## GIVEN DATA:
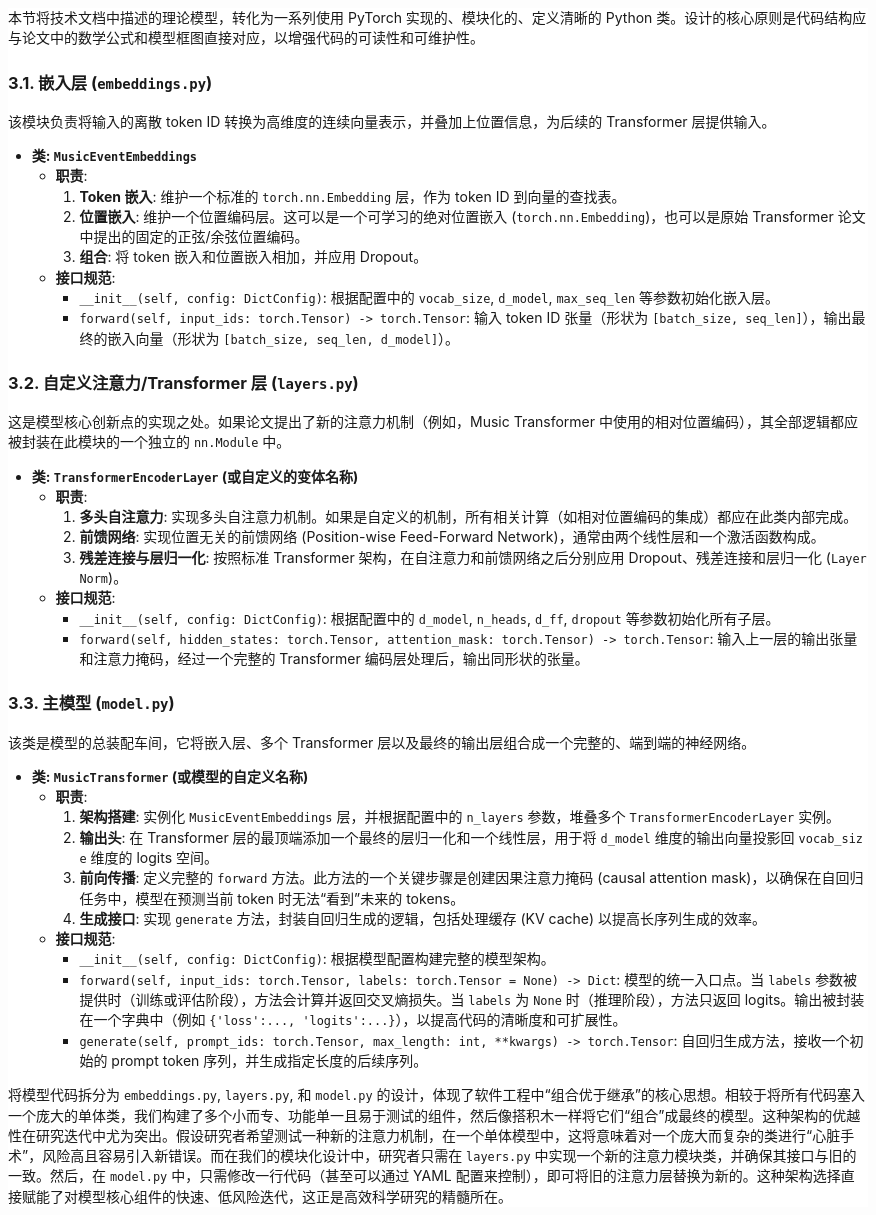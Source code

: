 本节将技术文档中描述的理论模型，转化为一系列使用 PyTorch 实现的、模块化的、定义清晰的 Python 类。设计的核心原则是代码结构应与论文中的数学公式和模型框图直接对应，以增强代码的可读性和可维护性。

### 3.1. 嵌入层 (`embeddings.py`)

该模块负责将输入的离散 token ID 转换为高维度的连续向量表示，并叠加上位置信息，为后续的 Transformer 层提供输入。

- **类: `MusicEventEmbeddings`**
    - **职责**:
        1. **Token 嵌入**: 维护一个标准的 `torch.nn.Embedding` 层，作为 token ID 到向量的查找表。
        2. **位置嵌入**: 维护一个位置编码层。这可以是一个可学习的绝对位置嵌入 (`torch.nn.Embedding`)，也可以是原始 Transformer 论文中提出的固定的正弦/余弦位置编码。
        3. **组合**: 将 token 嵌入和位置嵌入相加，并应用 Dropout。
    - **接口规范**:
        - `__init__(self, config: DictConfig)`: 根据配置中的 `vocab_size`, `d_model`, `max_seq_len` 等参数初始化嵌入层。
        - `forward(self, input_ids: torch.Tensor) -> torch.Tensor`: 输入 token ID 张量（形状为 `[batch_size, seq_len]`），输出最终的嵌入向量（形状为 `[batch_size, seq_len, d_model]`）。

### 3.2. 自定义注意力/Transformer 层 (`layers.py`)

这是模型核心创新点的实现之处。如果论文提出了新的注意力机制（例如，Music Transformer 中使用的相对位置编码），其全部逻辑都应被封装在此模块的一个独立的 `nn.Module` 中。

- **类: `TransformerEncoderLayer` (或自定义的变体名称)**
    - **职责**:
        1. **多头自注意力**: 实现多头自注意力机制。如果是自定义的机制，所有相关计算（如相对位置编码的集成）都应在此类内部完成。
        2. **前馈网络**: 实现位置无关的前馈网络 (Position-wise Feed-Forward Network)，通常由两个线性层和一个激活函数构成。
        3. **残差连接与层归一化**: 按照标准 Transformer 架构，在自注意力和前馈网络之后分别应用 Dropout、残差连接和层归一化 (`LayerNorm`)。
    - **接口规范**:
        - `__init__(self, config: DictConfig)`: 根据配置中的 `d_model`, `n_heads`, `d_ff`, `dropout` 等参数初始化所有子层。
        - `forward(self, hidden_states: torch.Tensor, attention_mask: torch.Tensor) -> torch.Tensor`: 输入上一层的输出张量和注意力掩码，经过一个完整的 Transformer 编码层处理后，输出同形状的张量。

### 3.3. 主模型 (`model.py`)

该类是模型的总装配车间，它将嵌入层、多个 Transformer 层以及最终的输出层组合成一个完整的、端到端的神经网络。

- **类: `MusicTransformer` (或模型的自定义名称)**
    - **职责**:
        1. **架构搭建**: 实例化 `MusicEventEmbeddings` 层，并根据配置中的 `n_layers` 参数，堆叠多个 `TransformerEncoderLayer` 实例。
        2. **输出头**: 在 Transformer 层的最顶端添加一个最终的层归一化和一个线性层，用于将 `d_model` 维度的输出向量投影回 `vocab_size` 维度的 logits 空间。
        3. **前向传播**: 定义完整的 `forward` 方法。此方法的一个关键步骤是创建因果注意力掩码 (causal attention mask)，以确保在自回归任务中，模型在预测当前 token 时无法“看到”未来的 tokens。
        4. **生成接口**: 实现 `generate` 方法，封装自回归生成的逻辑，包括处理缓存 (KV cache) 以提高长序列生成的效率。
    - **接口规范**:
        - `__init__(self, config: DictConfig)`: 根据模型配置构建完整的模型架构。
        - `forward(self, input_ids: torch.Tensor, labels: torch.Tensor = None) -> Dict`: 模型的统一入口点。当 `labels` 参数被提供时（训练或评估阶段），方法会计算并返回交叉熵损失。当 `labels` 为 `None` 时（推理阶段），方法只返回 logits。输出被封装在一个字典中（例如 `{'loss':..., 'logits':...}`），以提高代码的清晰度和可扩展性。
        - `generate(self, prompt_ids: torch.Tensor, max_length: int, **kwargs) -> torch.Tensor`: 自回归生成方法，接收一个初始的 prompt token 序列，并生成指定长度的后续序列。

将模型代码拆分为 `embeddings.py`, `layers.py`, 和 `model.py` 的设计，体现了软件工程中“组合优于继承”的核心思想。相较于将所有代码塞入一个庞大的单体类，我们构建了多个小而专、功能单一且易于测试的组件，然后像搭积木一样将它们“组合”成最终的模型。这种架构的优越性在研究迭代中尤为突出。假设研究者希望测试一种新的注意力机制，在一个单体模型中，这将意味着对一个庞大而复杂的类进行“心脏手术”，风险高且容易引入新错误。而在我们的模块化设计中，研究者只需在 `layers.py` 中实现一个新的注意力模块类，并确保其接口与旧的一致。然后，在 `model.py` 中，只需修改一行代码（甚至可以通过 YAML 配置来控制），即可将旧的注意力层替换为新的。这种架构选择直接赋能了对模型核心组件的快速、低风险迭代，这正是高效科学研究的精髓所在。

## THE TASK:
Where a line of the data contains "DictConfig", copy that line.

## WRITTEN SOLUTION:
        - `__init__(self, config: DictConfig)`: 根据配置中的 `vocab_size`, `d_model`, `max_seq_len` 等参数初始化嵌入层。
        - `__init__(self, config: DictConfig)`: 根据配置中的 `d_model`, `n_heads`, `d_ff`, `dropout` 等参数初始化所有子层。
        - `__init__(self, config: DictConfig)`: 根据模型配置构建完整的模型架构。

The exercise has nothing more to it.